Because each child of an affected parent has a 50% chance of inheriting the mutation, multiple family members across generations are typically affected. The hereditary form tends to produce tumors at many skeletal sites and can cause complications like limb-length differences and bowing of the forearms that solitary osteochondromas rarely produce.
Radiation Exposure in Childhood
Osteochondromas can also develop as a side effect of radiation therapy received during childhood. Both localized radiation (targeting a specific area) and total body irradiation have been linked to tumor formation, particularly when children are treated at a young age while their growth plates are still highly active. In the general population, osteochondromas are estimated to occur in 1% to 3% of people, but in children who underwent bone marrow transplants with total body irradiation, the reported incidence jumps to 6% to 24%.
One proposed explanation is that radiation keeps the growth plates open longer than they would otherwise remain, giving displaced cartilage cells a wider window to form tumors. Another is that radiation directly damages the EXT genes in growth plate cells, mimicking the genetic defect seen in the hereditary form. Supporting this idea, children who develop osteochondromas after total body irradiation often have multiple tumors distributed across the skeleton in a pattern that closely resembles hereditary multiple osteochondromas rather than the typical solitary lesion.
Why They Appear During Adolescence
The connection between osteochondromas and active bone growth explains why these tumors overwhelmingly appear in young people. In a review of 431 patients at a single institution in southern China, about 65% were first diagnosed between birth and age 20. The peak age range was 11 to 20 years, accounting for nearly 43% of all cases. The overall average age at diagnosis was about 21 years, though the full range extended from infancy to age 71.
The most common location was around the knee, which makes sense because the growth plates at the lower end of the thighbone and the upper end of the shinbone are among the most active in the body during the adolescent growth spurt. Most tumors were discovered during periods of rapid skeletal growth, when the growth plate is producing cartilage at its highest rate and the opportunity for cells to escape through defects is greatest.
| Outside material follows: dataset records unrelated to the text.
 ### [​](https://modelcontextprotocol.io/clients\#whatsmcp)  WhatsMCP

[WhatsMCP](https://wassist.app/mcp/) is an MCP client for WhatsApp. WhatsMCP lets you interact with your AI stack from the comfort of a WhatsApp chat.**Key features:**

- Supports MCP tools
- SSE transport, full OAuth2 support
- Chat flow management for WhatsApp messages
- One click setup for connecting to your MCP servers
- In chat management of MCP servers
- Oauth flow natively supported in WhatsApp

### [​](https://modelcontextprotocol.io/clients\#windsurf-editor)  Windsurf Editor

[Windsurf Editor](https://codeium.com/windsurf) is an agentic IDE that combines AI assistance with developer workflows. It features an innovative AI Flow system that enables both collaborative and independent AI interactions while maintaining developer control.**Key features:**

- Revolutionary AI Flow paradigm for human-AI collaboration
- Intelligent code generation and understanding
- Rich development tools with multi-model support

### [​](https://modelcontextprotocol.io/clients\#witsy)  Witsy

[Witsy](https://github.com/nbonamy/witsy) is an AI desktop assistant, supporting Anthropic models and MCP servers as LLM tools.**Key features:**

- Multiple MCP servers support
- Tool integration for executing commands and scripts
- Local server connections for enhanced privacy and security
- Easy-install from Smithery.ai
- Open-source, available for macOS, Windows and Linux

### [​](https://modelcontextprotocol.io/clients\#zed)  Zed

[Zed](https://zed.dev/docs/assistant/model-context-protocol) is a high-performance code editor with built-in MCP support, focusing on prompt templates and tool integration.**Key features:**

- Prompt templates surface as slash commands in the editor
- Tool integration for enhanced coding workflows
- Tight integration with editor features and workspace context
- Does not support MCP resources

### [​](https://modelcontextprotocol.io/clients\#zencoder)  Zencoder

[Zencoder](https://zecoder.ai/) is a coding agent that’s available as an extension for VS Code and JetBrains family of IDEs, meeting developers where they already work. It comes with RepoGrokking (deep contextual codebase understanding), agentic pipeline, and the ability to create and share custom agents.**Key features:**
Risk of Malignant Transformation
Solitary osteochondromas carry an extremely low risk of becoming cancerous. The more meaningful concern applies to hereditary multiple osteochondromas, where malignant transformation is estimated to occur in 1% to 5% of cases. When transformation does happen, it produces a secondary chondrosarcoma (a cartilage-based cancer) about 94% of the time. This progression involves additional genetic changes on top of the original EXT mutation.
The warning sign is a tumor that begins growing again after skeletal maturity, or a cartilage cap that measures thicker than expected on imaging. Because the cartilage cap normally shrinks and thins once the growth plates close, any renewed growth in adulthood is treated as suspicious and typically warrants closer monitoring or removal.